BY CHRIS BLAKE
This article is adapted from an address given by the author
at a convocation marking the beginning of this school year at Union College.--Editors
N THIS FIRST DAY OF COLLEGE I think back to my own college
beginnings, which took place sometime between the dawn of the horseless carriage
and the emergence of Britney Spears. I arrived from Chaffey High School in Ontario,
California--with a student body of 4,000 (larger than any Adventist university's)--to
Cal Poly San Luis Obispo, a university of 17,000 students. At registration I
stood in one of six long lines and peered up at a huge wooden board as the classes
I had planned to take were closed one by one.

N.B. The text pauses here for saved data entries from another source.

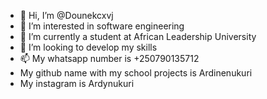 - 👋 Hi, I’m @Dounekcxvj
- 👀 I’m interested in software engineering
- 🌱 I’m currently a student at African Leadership University
- 💞️ I’m looking to develop my skills
- 📫 My whatsapp number is +250790135712
- My github name with my school projects is Ardinenukuri
- My instagram is Ardynukuri
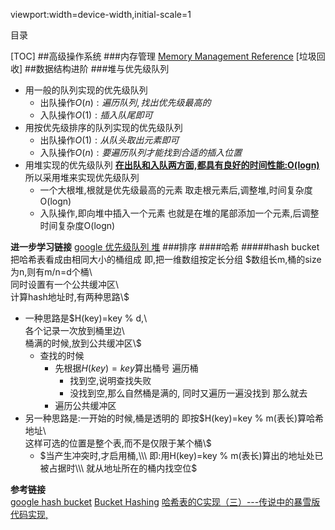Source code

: viewport:width=device-width,initial-scale=1

目录

[TOC]
##高级操作系统
###内存管理
[Memory Management Reference][5]
[垃圾回收]
##数据结构进阶
###堆与优先级队列
+ 用一般的队列实现的优先级队列
	- 出队操作$O(n):遍历队列,找出优先级最高的$
	- 入队操作$O(1):插入队尾即可$
+ 用按优先级排序的队列实现的优先级队列
	- 出队操作$O(1):从队头取出元素即可$
	- 入队操作$O(n):要遍历队列才能找到合适的插入位置$
+ 用堆实现的优先级队列
**<u>在出队和入队两方面,都具有良好的时间性能:O(logn)</u>**	
所以采用堆来实现优先级队列
	- 一个大根堆,根就是优先级最高的元素
	取走根元素后,调整堆,时间复杂度O(logn)
	- 入队操作,即向堆中插入一个元素
	也就是在堆的尾部添加一个元素,后调整
	时间复杂度O(logn)

**进一步学习链接**
[google 优先级队列 堆][6]
###排序
####哈希
#####hash bucket
把哈希表看成由相同大小的桶组成
即,把一维数组按定长分组
$数组长m,桶的size为n,则有m/n=d个桶\\\
同时设置有一个公共缓冲区\\\
计算hash地址时,有两种思路\\\$

+ 一种思路是$H(key)=key % d,\\\
各个记录一次放到桶里边\\\
桶满的时候,放到公共缓冲区\\\$
	- 查找的时候
		+ 先根据$H(key)=key % d$算出桶号
		遍历桶
			- 找到空,说明查找失败
			- 没找到空,那么自然桶是满的,
			同时又遍历一遍没找到
			那么就去
		+ 遍历公共缓冲区
+ 另一种思路是:一开始的时候,桶是透明的
即按$H(key)=key % m(表长)算哈希地址\\\
这样可选的位置是整个表,而不是仅限于某个桶\\\$
	- $当产生冲突时,才启用桶,\\\
	即:用H(key)=key % m(表长)算出的地址处已被占据时\\\
	就从地址所在的桶内找空位$		

**参考链接**	
[google hash bucket][4]
[Bucket Hashing][0]
[哈希表的C实现（三）---传说中的暴雪版][1]
[代码实现,][3]



[0]:http://algoviz.org/OpenDSA/Books/OpenDSA/html/BucketHash.html#HashingBucket2PRO
[1]:http://www.cnblogs.com/xiekeli/archive/2012/01/17/2324433.html
[3]:http://pokristensson.com/strmap.html
[4]:https://www.google.com.hk/#newwindow=1&q=hash++bucket
[5]:http://www.memorymanagement.org/mmref/index.html#mmref-intro
[6]:https://www.google.com.hk/#newwindow=1&q=优先级队列+堆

That registration took me five and a half hours. I suppose
I might have made it through quicker if I'd had an adviser, but he was nowhere
to be found. After that I didn't use an adviser for the rest of my college experience,
which I managed to cram into six years. This was actually pretty fast considering
I didn't go to school much the first four years--I was too busy playing NCAA
basketball.
Times have changed. Registration is now just a few keystrokes,
along with more candy and pizza than you could possibly eat. In the decades
since my college years I've thought a lot about education, more specifically
about a whole new world: encountering an academic climate that can energize
and stretch you.
Academic Values
College is more than thirteenth or fourteenth grade, a continuation of high
school life. This is a new world of freedom and responsibility, a world that
can energize and stretch us if we understand--and put into practice--some key
academic values.
First, we value cooperation over competition. Ninety-nine
percent of life is cooperation. Literally millions of people have cooperated
to make you who you are today, from your shoes from Taiwan to your watch from
Germany to your banana from Brazil. Somebody had to take the oil out of the
ground in Saudi Arabia to make the gasoline that powered the truck that drove
over the smooth roads to bring the machinery that created the screws that hold
together the pews on which you're sitting.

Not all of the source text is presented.